Supplied material Block Start

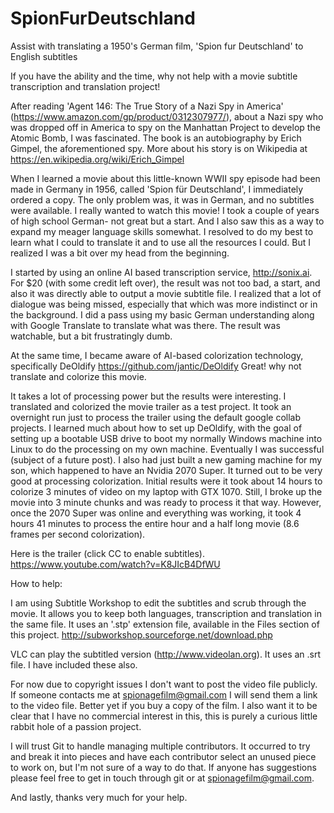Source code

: # SpionFurDeutschland
Assist with translating a 1950's German film, 'Spion fur Deutschland' to English subtitles

If you have the ability and the time, why not help with a movie subtitle transcription and translation project!

After reading 'Agent 146: The True Story of a Nazi Spy in America' (https://www.amazon.com/gp/product/0312307977/), about a Nazi spy who was dropped off in America to spy on the Manhattan Project to develop the Atomic Bomb, I was fascinated.
The book is an autobiography by Erich Gimpel, the aforementioned spy.  More about his story is on Wikipedia at https://en.wikipedia.org/wiki/Erich_Gimpel

When I learned a movie about this little-known WWII spy episode had been made in Germany in 1956, called 'Spion für Deutschland', I immediately ordered a copy.  The only problem was, it was in German, and no subtitles were available.  I really wanted to watch this movie!
I took a couple of years of high school German- not great but a start.  And I also saw this as a way to expand my meager language skills somewhat. 
I resolved to do my best to learn what I could to translate it and to use all the resources I could.  But I realized I was a bit over my head from the beginning.

I started by using an online AI based transcription service, http://sonix.ai.  For $20 (with some credit left over), the result was not too bad, a start, and also it was directly able to output a movie subtitle file.  I realized that a lot of dialogue was being missed, especially that which was more indistinct or in the background.
I did a pass using my basic German understanding along with Google Translate to translate what was there.  The result was watchable, but a bit frustratingly dumb.

At the same time, I became aware of AI-based colorization technology, specifically DeOldify  https://github.com/jantic/DeOldify
Great! why not translate and colorize this movie.

It takes a lot of processing power but the results were interesting. I translated and colorized the movie trailer as a test project.  It took an overnight run just to process the trailer using the default google collab projects.
I learned much about how to set up DeOldify, with the goal of setting up a bootable USB drive to boot my normally Windows machine into Linux to do the processing on my own machine.  Eventually I was successful (subject of a future post).
I also had just built a new gaming machine for my son, which happened to have an Nvidia 2070 Super. It turned out to be very good at processing colorization.
Initial results were it took about 14 hours to colorize 3 minutes of video on my laptop with GTX 1070.  Still, I broke up the movie into 3 minute chunks and was ready to process it that way. However, once the 2070 Super was online and everything was working, it took 4 hours 41 minutes to process the entire hour and a half long movie (8.6 frames per second colorization).

Here is the trailer (click CC to enable subtitles).
https://www.youtube.com/watch?v=K8JIcB4DfWU


How to help:

I am using Subtitle Workshop to edit the subtitles and scrub through the movie.  It allows you to keep both languages, transcription and translation in the same file.
It uses an '.stp' extension file, available in the Files section of this project.
http://subworkshop.sourceforge.net/download.php

VLC can play the subtitled version (http://www.videolan.org).  It uses an .srt file. I have included these also.

For now due to copyright issues I don't want to post the video file publicly. If someone contacts me at spionagefilm@gmail.com I will send them a link to the video file.
Better yet if you buy a copy of the film.
I also want it to be clear that I have no commercial interest in this, this is purely a curious little rabbit hole of a passion project.

I will trust Git to handle managing multiple contributors. It occurred to try and break it into pieces and have each contributor select an unused piece to work on, but I'm not sure of a way to do that.  If anyone has suggestions please feel free to get in touch through git or at spionagefilm@gmail.com.

And lastly, thanks very much for your help.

Supplied material Block End

Exercise brief
The lines above starting at the one that contains "Great! why not" and ending at the one that contains "It takes a lot" must be transcribed exactly, and no other lines may appear.

Output for this exercise
Great! why not translate and colorize this movie.

It takes a lot of processing power but the results were interesting. I translated and colorized the movie trailer as a test project.  It took an overnight run just to process the trailer using the default google collab projects.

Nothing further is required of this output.